*Exercise data*.
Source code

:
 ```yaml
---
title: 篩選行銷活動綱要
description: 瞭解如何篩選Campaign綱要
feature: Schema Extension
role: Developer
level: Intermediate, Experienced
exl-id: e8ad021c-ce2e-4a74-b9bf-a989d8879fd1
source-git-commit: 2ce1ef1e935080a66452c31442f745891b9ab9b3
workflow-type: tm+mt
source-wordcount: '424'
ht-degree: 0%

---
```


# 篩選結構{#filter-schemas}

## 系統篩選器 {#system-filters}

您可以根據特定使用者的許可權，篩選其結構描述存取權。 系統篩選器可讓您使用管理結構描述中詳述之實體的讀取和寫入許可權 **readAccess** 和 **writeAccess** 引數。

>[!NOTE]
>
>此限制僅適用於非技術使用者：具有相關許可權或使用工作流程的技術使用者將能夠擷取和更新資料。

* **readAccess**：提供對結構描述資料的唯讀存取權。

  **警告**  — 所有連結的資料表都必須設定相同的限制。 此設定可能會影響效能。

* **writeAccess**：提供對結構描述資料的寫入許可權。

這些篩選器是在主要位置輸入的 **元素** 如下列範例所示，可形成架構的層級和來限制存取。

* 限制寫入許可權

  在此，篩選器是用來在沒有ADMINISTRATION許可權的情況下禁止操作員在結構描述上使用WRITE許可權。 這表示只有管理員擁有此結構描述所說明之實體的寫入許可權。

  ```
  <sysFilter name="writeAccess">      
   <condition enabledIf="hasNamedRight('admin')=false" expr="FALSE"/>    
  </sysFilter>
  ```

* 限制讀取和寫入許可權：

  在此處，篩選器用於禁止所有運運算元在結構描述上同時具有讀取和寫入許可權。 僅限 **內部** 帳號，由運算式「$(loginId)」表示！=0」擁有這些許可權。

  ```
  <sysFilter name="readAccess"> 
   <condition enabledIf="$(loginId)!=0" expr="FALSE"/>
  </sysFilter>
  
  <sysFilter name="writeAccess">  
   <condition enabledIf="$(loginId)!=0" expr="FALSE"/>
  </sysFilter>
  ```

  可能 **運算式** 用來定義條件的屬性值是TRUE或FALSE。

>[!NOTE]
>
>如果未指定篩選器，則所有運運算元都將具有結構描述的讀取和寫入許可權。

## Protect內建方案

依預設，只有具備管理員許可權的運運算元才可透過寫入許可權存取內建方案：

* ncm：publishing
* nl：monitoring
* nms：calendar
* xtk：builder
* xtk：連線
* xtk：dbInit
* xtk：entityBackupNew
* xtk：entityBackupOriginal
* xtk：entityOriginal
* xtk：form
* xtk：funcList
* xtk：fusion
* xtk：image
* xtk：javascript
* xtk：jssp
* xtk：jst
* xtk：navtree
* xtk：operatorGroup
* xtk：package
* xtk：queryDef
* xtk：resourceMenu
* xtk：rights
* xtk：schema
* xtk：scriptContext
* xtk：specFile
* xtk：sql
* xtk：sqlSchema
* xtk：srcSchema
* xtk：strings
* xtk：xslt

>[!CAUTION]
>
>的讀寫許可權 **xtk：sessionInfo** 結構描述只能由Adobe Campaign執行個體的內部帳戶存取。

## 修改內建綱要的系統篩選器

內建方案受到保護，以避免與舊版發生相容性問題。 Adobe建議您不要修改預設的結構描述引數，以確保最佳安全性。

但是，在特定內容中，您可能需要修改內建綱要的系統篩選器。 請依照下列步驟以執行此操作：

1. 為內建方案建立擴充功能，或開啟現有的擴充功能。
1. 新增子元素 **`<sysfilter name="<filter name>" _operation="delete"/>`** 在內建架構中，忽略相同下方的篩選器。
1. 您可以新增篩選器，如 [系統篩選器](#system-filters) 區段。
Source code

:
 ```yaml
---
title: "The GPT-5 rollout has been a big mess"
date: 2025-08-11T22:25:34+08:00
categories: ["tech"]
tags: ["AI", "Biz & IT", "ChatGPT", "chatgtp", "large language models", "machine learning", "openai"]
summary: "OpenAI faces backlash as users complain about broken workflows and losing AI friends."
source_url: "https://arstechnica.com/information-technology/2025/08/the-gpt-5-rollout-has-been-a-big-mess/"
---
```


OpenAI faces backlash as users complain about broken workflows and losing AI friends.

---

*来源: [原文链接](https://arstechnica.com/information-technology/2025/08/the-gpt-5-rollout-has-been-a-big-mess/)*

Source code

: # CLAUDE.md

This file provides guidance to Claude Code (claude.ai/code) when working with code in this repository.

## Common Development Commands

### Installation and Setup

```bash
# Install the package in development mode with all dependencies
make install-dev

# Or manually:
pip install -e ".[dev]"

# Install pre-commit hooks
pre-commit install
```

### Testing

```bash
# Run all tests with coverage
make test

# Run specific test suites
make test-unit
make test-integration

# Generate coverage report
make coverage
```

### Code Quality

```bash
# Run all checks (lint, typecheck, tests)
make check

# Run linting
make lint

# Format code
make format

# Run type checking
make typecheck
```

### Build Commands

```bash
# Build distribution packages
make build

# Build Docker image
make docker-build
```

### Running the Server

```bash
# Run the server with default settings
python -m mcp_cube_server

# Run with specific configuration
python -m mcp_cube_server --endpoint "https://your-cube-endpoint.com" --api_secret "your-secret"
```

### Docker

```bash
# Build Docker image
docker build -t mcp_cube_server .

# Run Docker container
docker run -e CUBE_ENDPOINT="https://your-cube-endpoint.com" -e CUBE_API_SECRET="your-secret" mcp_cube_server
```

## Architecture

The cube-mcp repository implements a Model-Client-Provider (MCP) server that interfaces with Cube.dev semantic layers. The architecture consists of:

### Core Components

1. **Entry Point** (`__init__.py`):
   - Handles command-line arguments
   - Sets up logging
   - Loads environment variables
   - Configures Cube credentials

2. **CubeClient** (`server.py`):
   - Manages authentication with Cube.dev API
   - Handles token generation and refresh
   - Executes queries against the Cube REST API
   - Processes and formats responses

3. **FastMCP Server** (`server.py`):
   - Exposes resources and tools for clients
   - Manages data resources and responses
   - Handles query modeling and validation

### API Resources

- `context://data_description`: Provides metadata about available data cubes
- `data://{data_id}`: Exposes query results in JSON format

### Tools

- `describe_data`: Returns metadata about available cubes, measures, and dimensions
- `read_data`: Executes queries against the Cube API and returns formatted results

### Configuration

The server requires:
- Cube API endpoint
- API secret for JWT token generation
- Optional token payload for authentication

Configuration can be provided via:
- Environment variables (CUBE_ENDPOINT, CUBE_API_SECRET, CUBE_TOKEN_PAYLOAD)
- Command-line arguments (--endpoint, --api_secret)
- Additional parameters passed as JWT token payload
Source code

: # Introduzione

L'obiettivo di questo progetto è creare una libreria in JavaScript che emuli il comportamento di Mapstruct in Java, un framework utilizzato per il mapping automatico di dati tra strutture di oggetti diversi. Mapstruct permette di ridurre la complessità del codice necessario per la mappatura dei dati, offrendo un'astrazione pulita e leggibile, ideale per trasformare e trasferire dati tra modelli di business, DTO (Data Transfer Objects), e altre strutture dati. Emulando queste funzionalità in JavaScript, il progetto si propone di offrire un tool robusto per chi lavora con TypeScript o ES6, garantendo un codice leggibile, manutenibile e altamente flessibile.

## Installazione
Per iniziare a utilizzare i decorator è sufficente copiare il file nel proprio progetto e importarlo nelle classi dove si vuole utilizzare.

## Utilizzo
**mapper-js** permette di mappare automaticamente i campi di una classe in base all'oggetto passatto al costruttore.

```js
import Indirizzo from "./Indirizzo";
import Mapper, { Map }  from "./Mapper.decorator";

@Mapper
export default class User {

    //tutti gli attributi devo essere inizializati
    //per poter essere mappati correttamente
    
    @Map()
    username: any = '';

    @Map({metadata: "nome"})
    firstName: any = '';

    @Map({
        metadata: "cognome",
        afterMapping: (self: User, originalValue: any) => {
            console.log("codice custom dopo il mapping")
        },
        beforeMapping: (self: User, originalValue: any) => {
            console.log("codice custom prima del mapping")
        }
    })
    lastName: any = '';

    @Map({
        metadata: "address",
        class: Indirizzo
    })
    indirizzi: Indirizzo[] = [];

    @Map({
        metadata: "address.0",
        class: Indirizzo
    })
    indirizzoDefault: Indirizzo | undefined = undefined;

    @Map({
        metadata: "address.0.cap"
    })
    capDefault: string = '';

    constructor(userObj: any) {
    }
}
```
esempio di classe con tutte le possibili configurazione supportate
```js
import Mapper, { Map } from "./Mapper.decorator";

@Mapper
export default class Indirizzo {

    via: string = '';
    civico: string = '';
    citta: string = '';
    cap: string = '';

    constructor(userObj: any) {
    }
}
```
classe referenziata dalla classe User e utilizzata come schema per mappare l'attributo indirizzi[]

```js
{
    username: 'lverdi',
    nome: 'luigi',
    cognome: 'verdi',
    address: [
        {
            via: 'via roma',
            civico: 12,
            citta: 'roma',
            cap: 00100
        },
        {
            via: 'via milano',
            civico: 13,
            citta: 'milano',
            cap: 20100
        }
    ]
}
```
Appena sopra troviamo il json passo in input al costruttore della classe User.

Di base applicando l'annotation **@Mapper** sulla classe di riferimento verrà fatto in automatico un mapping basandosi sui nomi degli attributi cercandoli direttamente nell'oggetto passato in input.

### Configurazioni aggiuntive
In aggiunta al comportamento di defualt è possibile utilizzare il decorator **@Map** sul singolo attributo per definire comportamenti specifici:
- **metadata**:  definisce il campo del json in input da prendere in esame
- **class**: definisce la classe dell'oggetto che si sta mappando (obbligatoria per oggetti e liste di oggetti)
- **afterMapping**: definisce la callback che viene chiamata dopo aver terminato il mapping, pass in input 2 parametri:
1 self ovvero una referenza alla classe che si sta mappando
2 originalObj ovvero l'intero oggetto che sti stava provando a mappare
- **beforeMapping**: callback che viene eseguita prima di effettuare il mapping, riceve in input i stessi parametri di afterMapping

*What you should do*. What are the lines of the data above that include the string "results"? Copy them.

*Solved exercise*.
- `data://{data_id}`: Exposes query results in JSON format
- `read_data`: Executes queries against the Cube API and returns formatted results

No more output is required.